While the US “work-for-hire” doctrine places ownership of copyrightable works created by employees within the scope of their employment with their employers as a default, this doctrine does not apply to patentable inventions or other forms of intellectual property created by employees, and often does not cover independent contractors for any form of intellectual property, including copyrightable works.  For many early-stage companies, certain team members who contributed work product cannot be classified as employees under applicable law, and therefore are effectively independent contractors.  Accordingly, absent an enforceable intellectual property assignment agreement, as a default, employees and independent contractors of a company may own the inventions or other work product despite being developed for the company.  Further, intellectual property assignment agreements often contain additional provisions beyond assignment that can be critical in relationships with employees and/or independent contractors.  For example, these agreements often contain confidentiality provisions, non-solicitation provisions, non-compete provisions (in certain jurisdictions), as well as provisions requiring employees or independent contractors to execute all necessary documentation evidencing employers’ ownership of developed work product, and granting employers powers of attorney to execute such documentation themselves if an employee refuses or is unable to do so.

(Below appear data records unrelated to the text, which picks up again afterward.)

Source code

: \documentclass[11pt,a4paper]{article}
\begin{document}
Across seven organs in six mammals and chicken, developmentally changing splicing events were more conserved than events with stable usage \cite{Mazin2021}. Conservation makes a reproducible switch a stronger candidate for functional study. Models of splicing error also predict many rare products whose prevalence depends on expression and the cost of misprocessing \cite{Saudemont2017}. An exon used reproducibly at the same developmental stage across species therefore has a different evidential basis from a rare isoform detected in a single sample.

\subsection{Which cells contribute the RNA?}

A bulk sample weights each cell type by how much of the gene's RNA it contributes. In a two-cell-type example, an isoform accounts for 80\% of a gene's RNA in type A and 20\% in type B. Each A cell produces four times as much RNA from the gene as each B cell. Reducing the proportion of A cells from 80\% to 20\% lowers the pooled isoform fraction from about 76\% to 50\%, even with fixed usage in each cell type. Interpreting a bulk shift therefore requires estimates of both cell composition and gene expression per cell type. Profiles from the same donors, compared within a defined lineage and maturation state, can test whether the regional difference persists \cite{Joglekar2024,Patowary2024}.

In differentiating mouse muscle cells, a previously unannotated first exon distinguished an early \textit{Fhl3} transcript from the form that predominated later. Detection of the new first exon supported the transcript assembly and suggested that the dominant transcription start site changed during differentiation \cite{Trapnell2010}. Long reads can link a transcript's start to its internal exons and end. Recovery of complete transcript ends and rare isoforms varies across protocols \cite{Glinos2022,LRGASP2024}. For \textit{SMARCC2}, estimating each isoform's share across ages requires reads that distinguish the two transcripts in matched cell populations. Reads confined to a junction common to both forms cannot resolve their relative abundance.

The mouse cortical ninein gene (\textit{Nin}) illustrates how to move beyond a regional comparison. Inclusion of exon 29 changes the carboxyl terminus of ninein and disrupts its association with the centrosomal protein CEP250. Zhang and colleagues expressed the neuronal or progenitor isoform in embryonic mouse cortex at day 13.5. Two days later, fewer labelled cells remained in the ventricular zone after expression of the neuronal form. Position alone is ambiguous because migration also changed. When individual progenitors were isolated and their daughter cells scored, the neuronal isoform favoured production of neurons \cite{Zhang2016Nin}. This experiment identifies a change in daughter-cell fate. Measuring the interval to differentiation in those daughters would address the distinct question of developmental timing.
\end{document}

It’s much easier to get team members to sign these assignment agreements at the beginning of the relationship rather then after the fact, particularly if there was a falling out (which unfortunately happens all too often).  Even when relationships end on amicable terms, once they have left the company, it can be difficult to track individuals or entities and obtain signatures to the assignment agreements.  Investors and acquirors care about this stuff, A LOT, and actively check for these agreements during their due diligence process.  At the end of the day, intellectual property is one of the only assets an early-stage tech start-up has, and protecting this asset is of paramount importance.

The good news is that it’s easy to manage your intellectual property assignment agreements.  There are form documents that your attorney can provide during the formation process.  Just make sure that every employee and consultant signs them along with their offer letters.  If for whatever reason these agreements have not been signed and you find out about this at a later date, get these agreements signed then, and also (crucial point!), make sure they cover the assignment of previously conceived or developed intellectual property.  Note that, when requiring employees to execute these agreements after their initial date of hire, in particular if these agreements contain additional restrictions on employees (e.g. non-competes), it may be advisable to pay additional compensation, as under certain circumstances and in certain jurisdictions, an employee’s continued employment may not be considered sufficient consideration for their execution.  Once you get into a routine, however, getting these agreements executed will become a well established part of your onboarding process.  Now, let’s close!!